Description
Femtocells are home routers that use broadband connections to improve mobile coverage, allowing calls to be made indoors more easily. While a femtocell all by itself is not necessarily harmful, they can be hacked (as done in Great Britain by THC in 2010) and be used to call anyone using the victims caller ID, read all SMS, MMS, listen to the voice mailbox and even intercept and record all phone calls made by the person who connected to such femtocell.
And while crawling the interwebz, I found a very interesting project by @iSECPartners: The FemtoCatcher Android App for Verizon Android Smartphones. And the best thing of it all: It's OpenSource on GitHub! Their App has been presented at Black Hat and Defcon 21: "Traffic Interception and Remote Mobile Phone Cloning with a Compromised CDMA Femtocell", a short summary with presentation slides can be found on their website. Some features of it:
- FemtoCatcher uses the network ID information available through Android API calls to determine if the phone is connected to a Femtocell.
- They did not test how easy it would be for an attacker to change this information to fool the app, but certainly don’t rule out the possibility.
- Some Verizon Android phones display an icon in the status bar and/or display an ERI banner of “Network Extender” when connected to a femtocell. The strategy used by FemtoCatcher to detect the presence of a femtocell is based on the same techniques used by these indicators in Verizon ROMs.
- FemtoCatcher will not automatically take your phone out of airplane mode when you move away from a femtocell. You will be without service until you manually re-enable your connectivity. If FemtoCatcher is running and you are in range of a femtocell when you disable airplane mode, FemtoCatcher will quickly put your phone back in airplane mode.

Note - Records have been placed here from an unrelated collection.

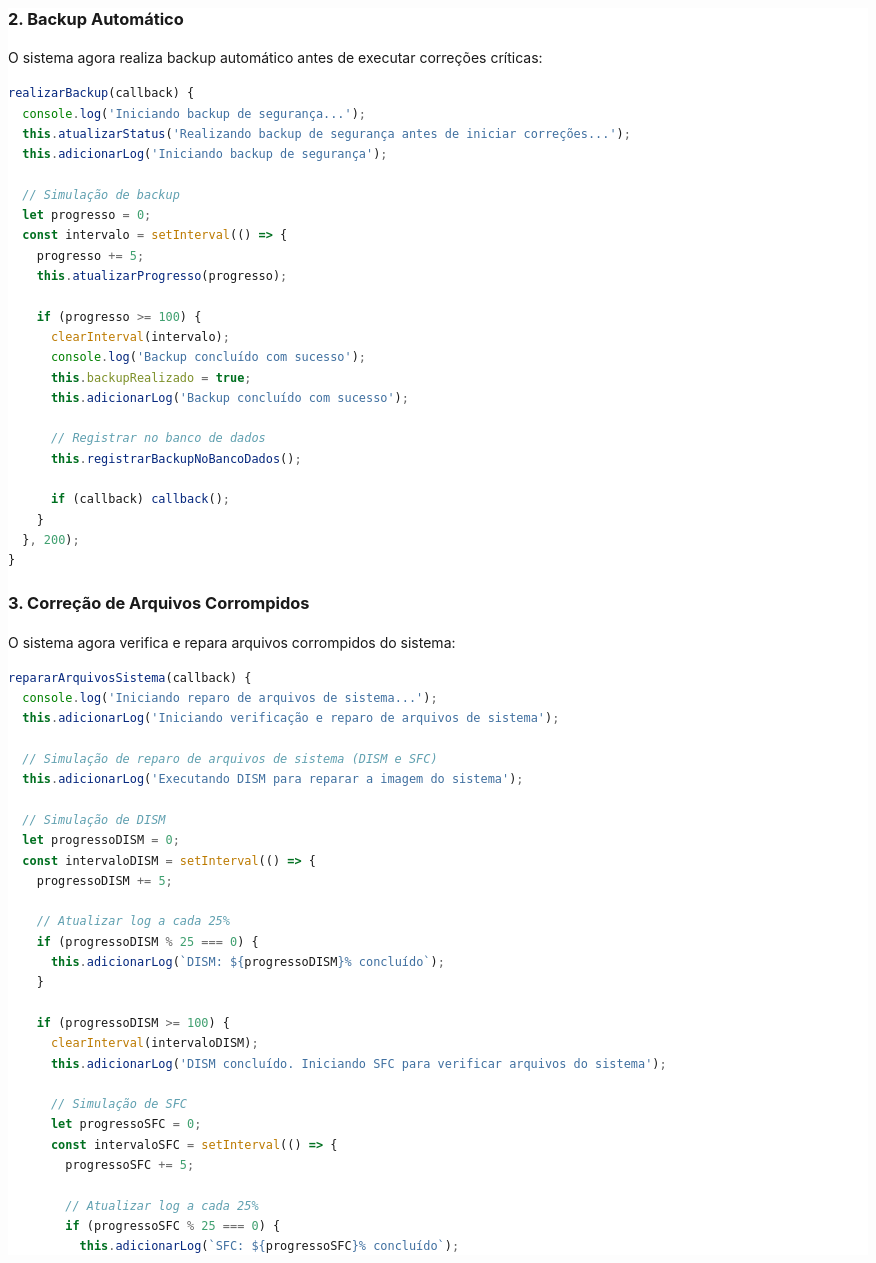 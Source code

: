 ### 2. Backup Automático

O sistema agora realiza backup automático antes de executar correções críticas:

```javascript
realizarBackup(callback) {
  console.log('Iniciando backup de segurança...');
  this.atualizarStatus('Realizando backup de segurança antes de iniciar correções...');
  this.adicionarLog('Iniciando backup de segurança');
  
  // Simulação de backup
  let progresso = 0;
  const intervalo = setInterval(() => {
    progresso += 5;
    this.atualizarProgresso(progresso);
    
    if (progresso >= 100) {
      clearInterval(intervalo);
      console.log('Backup concluído com sucesso');
      this.backupRealizado = true;
      this.adicionarLog('Backup concluído com sucesso');
      
      // Registrar no banco de dados
      this.registrarBackupNoBancoDados();
      
      if (callback) callback();
    }
  }, 200);
}
```

### 3. Correção de Arquivos Corrompidos

O sistema agora verifica e repara arquivos corrompidos do sistema:

```javascript
repararArquivosSistema(callback) {
  console.log('Iniciando reparo de arquivos de sistema...');
  this.adicionarLog('Iniciando verificação e reparo de arquivos de sistema');
  
  // Simulação de reparo de arquivos de sistema (DISM e SFC)
  this.adicionarLog('Executando DISM para reparar a imagem do sistema');
  
  // Simulação de DISM
  let progressoDISM = 0;
  const intervaloDISM = setInterval(() => {
    progressoDISM += 5;
    
    // Atualizar log a cada 25%
    if (progressoDISM % 25 === 0) {
      this.adicionarLog(`DISM: ${progressoDISM}% concluído`);
    }
    
    if (progressoDISM >= 100) {
      clearInterval(intervaloDISM);
      this.adicionarLog('DISM concluído. Iniciando SFC para verificar arquivos do sistema');
      
      // Simulação de SFC
      let progressoSFC = 0;
      const intervaloSFC = setInterval(() => {
        progressoSFC += 5;
        
        // Atualizar log a cada 25%
        if (progressoSFC % 25 === 0) {
          this.adicionarLog(`SFC: ${progressoSFC}% concluído`);
```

I remember that when I discovered their project a while back, I even wrote an E-Mail to @tomrittervg of @iSECPartners introducing our project. He already saw our project and was very excited about it, telling me that they built FemtoCatcher with the explicit goal of having someone extend upon it. Sounds awesome, huh? ;-) At the time of my E-Mail he was travelling a lot, but he said that although they probably can not contribute much to our project developer wise, he'd send out a general link and tell folks if it looks interesting to get in touch for contributing. Very sympathic guy. Before your head starts smoking: What's your opinion, @xLaMbChOpSx? Could you add their femtocell detection and protection mechanism, maybe enhancing it to not only work with Verizon smartphones? Let me know if you need anything.